I was able to show that if $x \in \mathbb{Q}$, then $m=f(1)$ using what I've proven earlier: $f(x)=f(1\cdot x)=xf(1)$

But $x \in \mathbb{R}$ so this proof is incomplete. My intuition says my $m$ is correct, but I haven't used continuity yet; played around with the fact that continuous at $0$ implies continuity over all real numbers (using what I proved in $2$). I feel as though the proof should go through that road and not my first line of reasoning. I'm unsure how to bridge this gap.

Answer 1

Hint: Consider the function $g(x)=f(x)-mx$, which is continuous by hypothesis. We know that $g|_{\mathbb{Q}}=0$ and that $\mathbb{Q}$ is dense in $\mathbb{R}$. What can we say about $g$ then?
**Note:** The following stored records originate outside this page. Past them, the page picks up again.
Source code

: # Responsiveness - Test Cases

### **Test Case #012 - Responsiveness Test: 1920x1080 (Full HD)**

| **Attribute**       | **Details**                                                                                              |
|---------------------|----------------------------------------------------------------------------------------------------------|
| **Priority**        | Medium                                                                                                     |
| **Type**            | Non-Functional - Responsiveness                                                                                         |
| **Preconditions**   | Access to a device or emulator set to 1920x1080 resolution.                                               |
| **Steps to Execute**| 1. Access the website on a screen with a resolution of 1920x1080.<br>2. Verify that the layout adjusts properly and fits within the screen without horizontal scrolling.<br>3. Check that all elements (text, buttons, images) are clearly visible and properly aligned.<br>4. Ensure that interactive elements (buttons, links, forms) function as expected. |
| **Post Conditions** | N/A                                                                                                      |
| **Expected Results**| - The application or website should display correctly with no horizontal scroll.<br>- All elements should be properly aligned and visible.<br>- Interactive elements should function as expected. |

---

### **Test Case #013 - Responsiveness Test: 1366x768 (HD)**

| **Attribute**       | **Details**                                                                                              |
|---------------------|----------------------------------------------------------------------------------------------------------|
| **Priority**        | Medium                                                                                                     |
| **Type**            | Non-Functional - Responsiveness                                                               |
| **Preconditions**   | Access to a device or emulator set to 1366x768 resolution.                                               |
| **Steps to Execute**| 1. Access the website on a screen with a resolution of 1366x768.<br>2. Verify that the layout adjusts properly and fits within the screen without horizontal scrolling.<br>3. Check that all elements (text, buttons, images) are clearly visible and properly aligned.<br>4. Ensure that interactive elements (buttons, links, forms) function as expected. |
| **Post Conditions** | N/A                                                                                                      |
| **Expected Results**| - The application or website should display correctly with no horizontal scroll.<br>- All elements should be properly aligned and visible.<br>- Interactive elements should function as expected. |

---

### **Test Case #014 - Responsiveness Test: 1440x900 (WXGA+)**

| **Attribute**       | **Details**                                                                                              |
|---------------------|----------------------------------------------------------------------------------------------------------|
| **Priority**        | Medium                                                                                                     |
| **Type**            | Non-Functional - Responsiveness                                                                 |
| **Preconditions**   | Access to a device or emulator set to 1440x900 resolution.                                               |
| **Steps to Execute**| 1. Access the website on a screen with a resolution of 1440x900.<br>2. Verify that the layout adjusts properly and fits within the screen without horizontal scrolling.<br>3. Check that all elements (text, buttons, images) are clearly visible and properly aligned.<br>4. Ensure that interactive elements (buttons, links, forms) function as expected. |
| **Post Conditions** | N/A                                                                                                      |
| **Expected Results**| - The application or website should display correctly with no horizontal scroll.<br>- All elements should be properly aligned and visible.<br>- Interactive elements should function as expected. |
If $g(x)\neq0$ for some $x\in\mathbb{R}$, by continuity there would exist $\delta>0$ such that $g(y)\neq0$ for $y\in(x-\delta,x+\delta)$. But $(x-\delta,x+\delta)$ contains (infinitely many) rational points (and at that points $g$ should be zero).

Answer 2

Let $(r_n)$ be a sequence of rationals.

You proved that

$$(\forall n\in\Bbb N) \;\; f(r_n)=r_nf(1)$$

Now take a real $x$.

we can find $(r_n)$ such that

$$\lim_{n\to+\infty}r_n=x$$

thus

$$f(x)=f(\lim_{n\to+\infty}r_n)=$$

by continuity,

$$\lim_{n\to+\infty}f(r_n)=\lim_{n\to+\infty}r_nf(1)=xf(1)$$